**TASK TO CARRY OUT:**
Retype the entries, please, from their first line to the line containing "-- In reply", exactly and only those lines, minus the pictures.

**INFORMATION:**

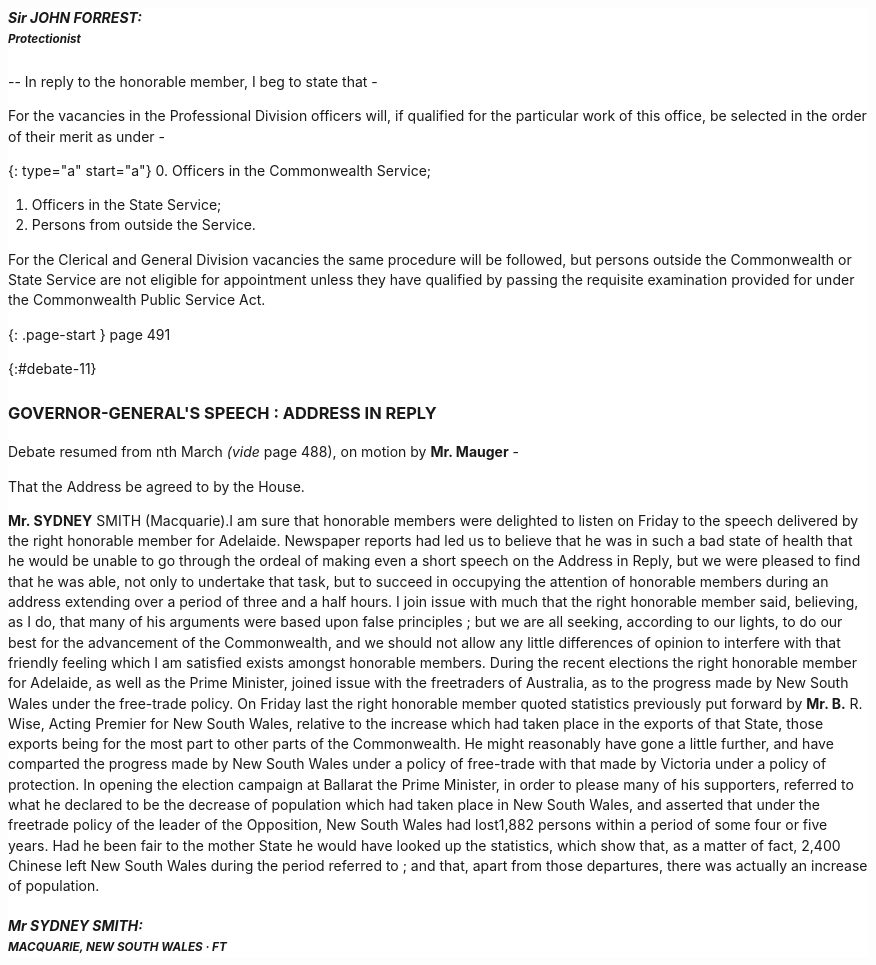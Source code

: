 ##### Sir JOHN FORREST:<br><small class="text-muted">Protectionist</small>

-- In reply to the honorable member, I beg to state that - 

For the vacancies in the Professional Division officers will, if qualified for the particular work of this office, be selected in the order of their merit as under - 

{: type="a" start="a"}
0. Officers in the Commonwealth Service; 
1. Officers in the State Service; 
2. Persons from outside the Service. 

For the Clerical and General Division vacancies the same procedure will be followed, but persons outside the Commonwealth or State Service are not eligible for appointment unless they have qualified by passing the requisite examination provided for under the Commonwealth Public Service Act. 

{: .page-start }
page 491

{:#debate-11}
### GOVERNOR-GENERAL'S SPEECH : ADDRESS IN REPLY

Debate resumed from nth March  *(vide*  page 488), on motion by  **Mr. Mauger**  - 

That the Address be agreed to by the House. 


 **Mr. SYDNEY** SMITH (Macquarie).I am sure that honorable members were delighted to listen on Friday to the speech delivered by the right honorable member for Adelaide. Newspaper reports had led us to believe that he was in such a bad state of health that he would be unable to go through the ordeal of making even a short speech on the Address in Reply, but we were pleased to find that he was able, not only to undertake that task, but to succeed in occupying the attention of honorable members during an address extending over a period of three and a half hours. I join issue with much that the right honorable member said, believing, as I do, that many of his arguments were based upon false principles ; but we are all seeking, according to our lights, to do our best for the advancement of the Commonwealth, and we should not allow any little differences of opinion to interfere with that friendly feeling which I am satisfied exists amongst honorable members. During the recent elections the right honorable member for Adelaide, as well as the Prime Minister, joined issue with the freetraders of Australia, as to the progress made by New South Wales under the free-trade policy. On Friday last the right honorable member quoted statistics previously put forward by  **Mr. B.**  R. Wise, Acting Premier for New South Wales, relative to the increase which had taken place in the exports of that State, those exports being for the most part to other parts of the Commonwealth. He might reasonably have gone a little further, and have comparted the progress made by New South Wales under a policy of free-trade with that made by Victoria under a policy of protection. In opening the election campaign at Ballarat the Prime Minister, in order to please many of his supporters, referred to what he declared to be the decrease of population which had taken place in New South Wales, and asserted that under the freetrade policy of the leader of the Opposition, New South Wales had lost1,882 persons within a period of some four or five years. Had he been fair to the mother State he would have looked up the statistics, which show that, as a matter of fact, 2,400 Chinese left New South Wales during the period referred to ; and that, apart from those departures, there was actually an increase of population. 

##### Mr SYDNEY SMITH:<br><small class="text-muted">MACQUARIE, NEW SOUTH WALES &middot; FT</small>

**RESPONSE AREA:**
Source code

: ##### Sir JOHN FORREST:<br><small class="text-muted">Protectionist</small>

-- In reply to the honorable member, I beg to state that - 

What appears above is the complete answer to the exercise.